Veolia reported a 20% increase in revenue to €12 billion in the first quarter, a strong growth in line with its record performance in 2022. The growth of the French environmental services giant was again driven by sustained energy prices, which Veolia passes on to its clients. Excluding this price effect, sales rose by 6.3%.
All business lines benefited from the “good commercial momentum”: water (+9.9%), waste (+3.2%) but especially energy (+54%), boosted by “increases in the price of heat and electricity sold”, the group said in its press release. Energy accounts for 23% of the activity of the group, which acquired assets from Suez, behind recycling (35%) and its flagship activity (42%), water management. Gross operating profit (Ebitda) rose by 8% to 1.574 billion euros, with synergies and an 87 million euro savings program contributing to this.

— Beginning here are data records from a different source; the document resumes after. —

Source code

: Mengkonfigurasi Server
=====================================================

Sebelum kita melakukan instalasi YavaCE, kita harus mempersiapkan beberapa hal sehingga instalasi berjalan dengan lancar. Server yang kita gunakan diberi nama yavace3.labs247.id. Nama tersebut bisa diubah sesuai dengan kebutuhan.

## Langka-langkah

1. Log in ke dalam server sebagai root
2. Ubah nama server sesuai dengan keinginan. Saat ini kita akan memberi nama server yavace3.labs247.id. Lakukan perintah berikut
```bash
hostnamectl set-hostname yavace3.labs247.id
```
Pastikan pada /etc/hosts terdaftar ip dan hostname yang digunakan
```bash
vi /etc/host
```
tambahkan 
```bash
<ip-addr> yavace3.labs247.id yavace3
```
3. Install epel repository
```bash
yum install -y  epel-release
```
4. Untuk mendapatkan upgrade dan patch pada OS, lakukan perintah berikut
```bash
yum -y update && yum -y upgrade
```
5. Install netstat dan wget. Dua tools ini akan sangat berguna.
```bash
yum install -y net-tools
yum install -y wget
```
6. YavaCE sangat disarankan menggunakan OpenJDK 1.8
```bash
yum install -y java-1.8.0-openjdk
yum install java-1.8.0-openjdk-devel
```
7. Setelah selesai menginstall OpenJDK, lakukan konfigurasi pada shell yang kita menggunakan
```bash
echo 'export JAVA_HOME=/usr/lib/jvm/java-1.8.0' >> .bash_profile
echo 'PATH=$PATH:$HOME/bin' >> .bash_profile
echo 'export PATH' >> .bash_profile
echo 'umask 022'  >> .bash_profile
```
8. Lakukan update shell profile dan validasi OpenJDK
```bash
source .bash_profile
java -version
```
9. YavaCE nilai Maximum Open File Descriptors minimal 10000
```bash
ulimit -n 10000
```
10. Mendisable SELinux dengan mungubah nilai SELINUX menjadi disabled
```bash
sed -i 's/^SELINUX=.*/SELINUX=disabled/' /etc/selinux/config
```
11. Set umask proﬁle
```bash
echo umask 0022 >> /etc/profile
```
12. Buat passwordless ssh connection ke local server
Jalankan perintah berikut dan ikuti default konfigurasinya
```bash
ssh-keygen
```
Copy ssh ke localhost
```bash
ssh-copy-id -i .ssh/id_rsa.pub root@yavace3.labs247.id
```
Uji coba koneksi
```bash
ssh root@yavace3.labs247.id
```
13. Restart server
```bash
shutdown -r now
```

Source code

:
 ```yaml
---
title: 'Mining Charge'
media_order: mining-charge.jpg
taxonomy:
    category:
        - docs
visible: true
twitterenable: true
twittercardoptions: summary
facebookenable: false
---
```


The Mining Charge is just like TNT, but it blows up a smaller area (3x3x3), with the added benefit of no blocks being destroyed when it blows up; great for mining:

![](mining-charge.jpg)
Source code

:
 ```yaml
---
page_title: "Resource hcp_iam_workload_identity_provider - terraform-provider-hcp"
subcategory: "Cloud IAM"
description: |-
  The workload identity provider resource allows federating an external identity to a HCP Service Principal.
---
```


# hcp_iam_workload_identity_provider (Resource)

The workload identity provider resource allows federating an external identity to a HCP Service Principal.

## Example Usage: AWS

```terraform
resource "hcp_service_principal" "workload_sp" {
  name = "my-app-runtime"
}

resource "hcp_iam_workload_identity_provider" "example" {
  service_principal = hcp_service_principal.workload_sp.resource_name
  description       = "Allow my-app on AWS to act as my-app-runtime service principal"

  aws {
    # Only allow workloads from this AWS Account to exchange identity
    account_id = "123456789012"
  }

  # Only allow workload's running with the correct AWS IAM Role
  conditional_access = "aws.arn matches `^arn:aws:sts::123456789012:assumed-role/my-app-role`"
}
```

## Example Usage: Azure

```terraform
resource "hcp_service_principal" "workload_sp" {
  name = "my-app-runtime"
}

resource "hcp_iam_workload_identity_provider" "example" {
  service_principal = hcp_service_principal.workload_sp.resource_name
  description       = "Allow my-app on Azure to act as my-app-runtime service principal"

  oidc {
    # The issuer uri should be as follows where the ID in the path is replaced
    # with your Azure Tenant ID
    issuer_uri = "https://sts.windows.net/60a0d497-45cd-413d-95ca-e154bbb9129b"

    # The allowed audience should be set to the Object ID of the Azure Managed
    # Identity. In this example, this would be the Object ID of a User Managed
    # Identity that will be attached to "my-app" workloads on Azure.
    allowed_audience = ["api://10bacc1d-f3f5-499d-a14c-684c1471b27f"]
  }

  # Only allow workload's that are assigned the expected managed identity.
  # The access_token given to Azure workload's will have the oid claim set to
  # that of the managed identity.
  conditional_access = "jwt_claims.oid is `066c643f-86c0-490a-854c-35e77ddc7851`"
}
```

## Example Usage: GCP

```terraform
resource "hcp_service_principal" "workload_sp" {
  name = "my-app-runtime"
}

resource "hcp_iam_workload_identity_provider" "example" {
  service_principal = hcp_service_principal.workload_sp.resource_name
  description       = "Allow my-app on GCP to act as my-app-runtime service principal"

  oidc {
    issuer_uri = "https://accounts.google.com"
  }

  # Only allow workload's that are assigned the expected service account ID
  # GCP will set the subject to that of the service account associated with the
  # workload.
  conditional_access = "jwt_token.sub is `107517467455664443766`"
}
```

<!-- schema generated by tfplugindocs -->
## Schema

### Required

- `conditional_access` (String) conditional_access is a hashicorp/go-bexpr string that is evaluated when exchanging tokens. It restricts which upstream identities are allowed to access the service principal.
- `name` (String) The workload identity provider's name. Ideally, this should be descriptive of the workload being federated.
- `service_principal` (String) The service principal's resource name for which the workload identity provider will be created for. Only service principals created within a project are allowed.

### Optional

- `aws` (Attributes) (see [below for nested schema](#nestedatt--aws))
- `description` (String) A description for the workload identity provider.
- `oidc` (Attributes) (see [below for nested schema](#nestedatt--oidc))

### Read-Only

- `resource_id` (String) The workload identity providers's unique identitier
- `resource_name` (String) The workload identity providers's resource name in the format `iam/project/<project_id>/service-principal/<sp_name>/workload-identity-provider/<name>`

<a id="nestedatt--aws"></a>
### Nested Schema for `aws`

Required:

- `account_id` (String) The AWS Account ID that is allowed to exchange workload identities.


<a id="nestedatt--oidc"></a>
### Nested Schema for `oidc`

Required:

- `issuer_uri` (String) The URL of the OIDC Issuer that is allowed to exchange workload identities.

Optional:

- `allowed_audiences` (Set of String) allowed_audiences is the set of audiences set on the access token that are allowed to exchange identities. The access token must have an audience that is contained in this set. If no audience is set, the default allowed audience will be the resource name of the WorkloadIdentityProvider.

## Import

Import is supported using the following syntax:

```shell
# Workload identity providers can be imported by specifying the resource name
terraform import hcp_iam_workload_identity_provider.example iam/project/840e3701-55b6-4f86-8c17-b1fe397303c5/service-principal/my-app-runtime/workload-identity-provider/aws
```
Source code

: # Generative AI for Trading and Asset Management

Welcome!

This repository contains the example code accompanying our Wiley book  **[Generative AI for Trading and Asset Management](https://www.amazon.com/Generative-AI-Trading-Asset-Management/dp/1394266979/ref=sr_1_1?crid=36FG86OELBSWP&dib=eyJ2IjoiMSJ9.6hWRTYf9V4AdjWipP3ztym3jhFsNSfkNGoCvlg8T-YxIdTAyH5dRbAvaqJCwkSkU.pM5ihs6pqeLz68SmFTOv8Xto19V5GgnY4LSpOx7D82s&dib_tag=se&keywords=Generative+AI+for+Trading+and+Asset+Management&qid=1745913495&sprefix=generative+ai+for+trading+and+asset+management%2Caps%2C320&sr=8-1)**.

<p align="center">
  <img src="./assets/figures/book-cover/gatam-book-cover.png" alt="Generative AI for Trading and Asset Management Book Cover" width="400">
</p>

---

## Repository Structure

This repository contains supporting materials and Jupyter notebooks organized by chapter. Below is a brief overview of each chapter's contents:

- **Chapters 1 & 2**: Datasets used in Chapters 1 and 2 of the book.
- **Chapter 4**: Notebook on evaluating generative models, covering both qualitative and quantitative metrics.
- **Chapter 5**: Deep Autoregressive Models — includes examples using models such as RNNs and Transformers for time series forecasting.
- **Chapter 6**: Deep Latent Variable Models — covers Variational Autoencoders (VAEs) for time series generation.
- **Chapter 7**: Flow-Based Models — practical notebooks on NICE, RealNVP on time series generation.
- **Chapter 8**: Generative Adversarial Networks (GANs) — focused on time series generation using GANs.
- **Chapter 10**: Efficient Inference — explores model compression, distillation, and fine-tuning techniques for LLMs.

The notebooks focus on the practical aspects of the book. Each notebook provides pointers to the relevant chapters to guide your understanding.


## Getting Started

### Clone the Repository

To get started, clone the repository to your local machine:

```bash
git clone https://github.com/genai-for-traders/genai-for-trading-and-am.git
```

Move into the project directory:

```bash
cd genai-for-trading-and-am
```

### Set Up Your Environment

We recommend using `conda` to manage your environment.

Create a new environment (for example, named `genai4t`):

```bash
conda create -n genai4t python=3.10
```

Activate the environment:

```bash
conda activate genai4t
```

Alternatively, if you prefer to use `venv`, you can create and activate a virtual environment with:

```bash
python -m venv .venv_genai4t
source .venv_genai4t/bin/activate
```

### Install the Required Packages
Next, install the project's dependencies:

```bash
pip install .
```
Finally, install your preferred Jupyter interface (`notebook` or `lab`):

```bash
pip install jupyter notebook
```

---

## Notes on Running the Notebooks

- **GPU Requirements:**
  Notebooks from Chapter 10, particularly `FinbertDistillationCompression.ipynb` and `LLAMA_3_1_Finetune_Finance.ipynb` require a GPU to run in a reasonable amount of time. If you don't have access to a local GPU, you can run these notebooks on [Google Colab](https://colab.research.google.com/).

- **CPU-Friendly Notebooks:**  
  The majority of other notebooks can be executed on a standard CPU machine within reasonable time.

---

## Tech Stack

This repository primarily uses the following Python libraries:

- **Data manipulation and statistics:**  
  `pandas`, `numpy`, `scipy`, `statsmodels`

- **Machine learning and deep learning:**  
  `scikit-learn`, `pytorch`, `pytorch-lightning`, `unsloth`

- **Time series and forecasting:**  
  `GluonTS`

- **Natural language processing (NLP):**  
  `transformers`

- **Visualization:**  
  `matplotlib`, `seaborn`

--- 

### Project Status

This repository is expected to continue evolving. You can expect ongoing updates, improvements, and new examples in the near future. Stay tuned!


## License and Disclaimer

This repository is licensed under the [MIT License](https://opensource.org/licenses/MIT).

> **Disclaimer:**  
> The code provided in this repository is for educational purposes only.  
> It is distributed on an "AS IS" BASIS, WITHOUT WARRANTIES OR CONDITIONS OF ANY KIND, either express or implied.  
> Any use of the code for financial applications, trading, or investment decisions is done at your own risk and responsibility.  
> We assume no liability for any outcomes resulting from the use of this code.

“We are starting the 2023 fiscal year at full speed and full throttle” with results that allow the group to approach the rest of the year with “confidence”, CEO Estelle Brachlianoff boasted to journalists. Veolia has “confirmed” its forecast of a net income of 1.3 billion euros in 2023, after having exceeded 1 billion for the first time in 2022 (1.162 billion). “These results demonstrate once again (…) our ability to deliver results, regardless of the level of inflation or economic growth,” added the executive whose group, had repercuted the price increase on its customers from spring 2021. However, Veolia’s share price was down 3.35% to 27.66 euros shortly before 2 p.m., in a Paris stock market that was down 1.03%.
“Commercial successes”
After its resounding takeover bid for Suez, of which it bought about half of the assets at the beginning of 2022, Veolia has increased its international presence, where it now does 77% of its business in 44 countries. This is particularly true in Spain, South America, the United States and Australia, where it has doubled its activities (2 billion euros in revenues). The group expects to quickly pass the billion euro mark in sales in the Middle East. Depollution, decarbonation and resource regeneration are the “priorities” of the group, which presents itself as “the market leader in ecological transition, worldwide”.
Among its “commercial successes”, last month it won a contract in Turkey to operate the largest plant to manufacture energy from non-recyclable waste in Istanbul, saving 1.5 million tons of CO2 by avoiding coal and gas. In Australia, it won a contract in March for integrated waste management in Gold Coast, the country’s sixth largest city, which will enable it to increase its recovery rate. In France, Veolia has just renewed the water contract for the Lille metropolitan area, “the first significant contract on water efficiency,” said Estelle Brachlianoff. After energy conservation, the big theme of the winter, “we are now talking more and more about saving and recycling water,” she added. According to her, “there was certainly a before and after the summer of 2022 on the awareness that water is a precious commodity, even in France.
Veolia “has a whole range of solutions in line with the Water Plan announced by the government,” according to the executive, who cites in bulk the digital detection of leaks, the installation of “simple things” (meters, faucet aerators) and the recycling of wastewater to water green spaces or clean cities. With its wastewater reuse technologies developed in Spain and California, the group says it is “ready” to support the government’s plan. The group observed that less than 0.1% of wastewater is recycled in France, compared to 15% in Spain and 35% in Israel, but “there is a call for air” in this direction.